An exact restatement of the data is required, with the images omitted.
-.-.-
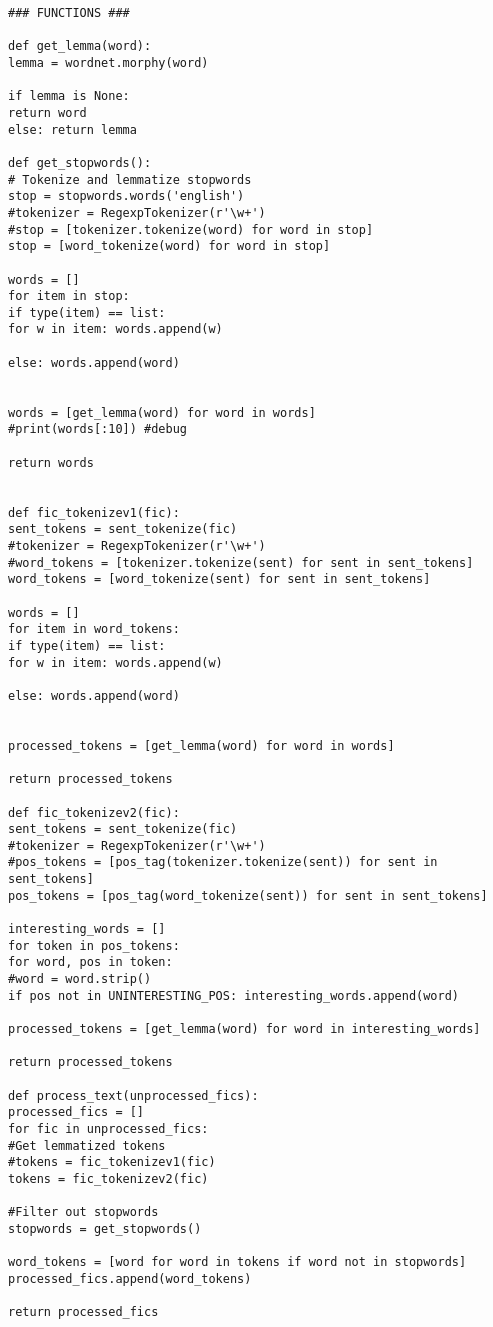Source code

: \documentclass{pre-tfg}
\begin{document}
\begin{lstlisting}[style=consola]
### FUNCTIONS ###

def get_lemma(word):
lemma = wordnet.morphy(word)

if lemma is None:
return word
else: return lemma

def get_stopwords():
# Tokenize and lemmatize stopwords
stop = stopwords.words('english')
#tokenizer = RegexpTokenizer(r'\w+')
#stop = [tokenizer.tokenize(word) for word in stop]
stop = [word_tokenize(word) for word in stop]

words = []
for item in stop:
if type(item) == list: 
for w in item: words.append(w)

else: words.append(word)


words = [get_lemma(word) for word in words]
#print(words[:10]) #debug

return words


def fic_tokenizev1(fic):
sent_tokens = sent_tokenize(fic)
#tokenizer = RegexpTokenizer(r'\w+')
#word_tokens = [tokenizer.tokenize(sent) for sent in sent_tokens]
word_tokens = [word_tokenize(sent) for sent in sent_tokens]

words = []
for item in word_tokens:
if type(item) == list:
for w in item: words.append(w)

else: words.append(word)


processed_tokens = [get_lemma(word) for word in words]

return processed_tokens

def fic_tokenizev2(fic):
sent_tokens = sent_tokenize(fic)
#tokenizer = RegexpTokenizer(r'\w+')
#pos_tokens = [pos_tag(tokenizer.tokenize(sent)) for sent in sent_tokens]
pos_tokens = [pos_tag(word_tokenize(sent)) for sent in sent_tokens]

interesting_words = []
for token in pos_tokens:
for word, pos in token:
#word = word.strip()
if pos not in UNINTERESTING_POS: interesting_words.append(word)

processed_tokens = [get_lemma(word) for word in interesting_words]

return processed_tokens

def process_text(unprocessed_fics):
processed_fics = []
for fic in unprocessed_fics:
#Get lemmatized tokens
#tokens = fic_tokenizev1(fic)
tokens = fic_tokenizev2(fic)

#Filter out stopwords
stopwords = get_stopwords()

word_tokens = [word for word in tokens if word not in stopwords]
processed_fics.append(word_tokens)

return processed_fics



\end{lstlisting}
\end{document}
-.-.-
ANSWER TO THIS PROBLEM.
Source code

: \documentclass{pre-tfg}
\begin{document}
\begin{lstlisting}[style=consola]
### FUNCTIONS ###

def get_lemma(word):
lemma = wordnet.morphy(word)

if lemma is None:
return word
else: return lemma

def get_stopwords():
# Tokenize and lemmatize stopwords
stop = stopwords.words('english')
#tokenizer = RegexpTokenizer(r'\w+')
#stop = [tokenizer.tokenize(word) for word in stop]
stop = [word_tokenize(word) for word in stop]

words = []
for item in stop:
if type(item) == list: 
for w in item: words.append(w)

else: words.append(word)


words = [get_lemma(word) for word in words]
#print(words[:10]) #debug

return words


def fic_tokenizev1(fic):
sent_tokens = sent_tokenize(fic)
#tokenizer = RegexpTokenizer(r'\w+')
#word_tokens = [tokenizer.tokenize(sent) for sent in sent_tokens]
word_tokens = [word_tokenize(sent) for sent in sent_tokens]

words = []
for item in word_tokens:
if type(item) == list:
for w in item: words.append(w)

else: words.append(word)


processed_tokens = [get_lemma(word) for word in words]

return processed_tokens

def fic_tokenizev2(fic):
sent_tokens = sent_tokenize(fic)
#tokenizer = RegexpTokenizer(r'\w+')
#pos_tokens = [pos_tag(tokenizer.tokenize(sent)) for sent in sent_tokens]
pos_tokens = [pos_tag(word_tokenize(sent)) for sent in sent_tokens]

interesting_words = []
for token in pos_tokens:
for word, pos in token:
#word = word.strip()
if pos not in UNINTERESTING_POS: interesting_words.append(word)

processed_tokens = [get_lemma(word) for word in interesting_words]

return processed_tokens

def process_text(unprocessed_fics):
processed_fics = []
for fic in unprocessed_fics:
#Get lemmatized tokens
#tokens = fic_tokenizev1(fic)
tokens = fic_tokenizev2(fic)

#Filter out stopwords
stopwords = get_stopwords()

word_tokens = [word for word in tokens if word not in stopwords]
processed_fics.append(word_tokens)

return processed_fics



\end{lstlisting}
\end{document}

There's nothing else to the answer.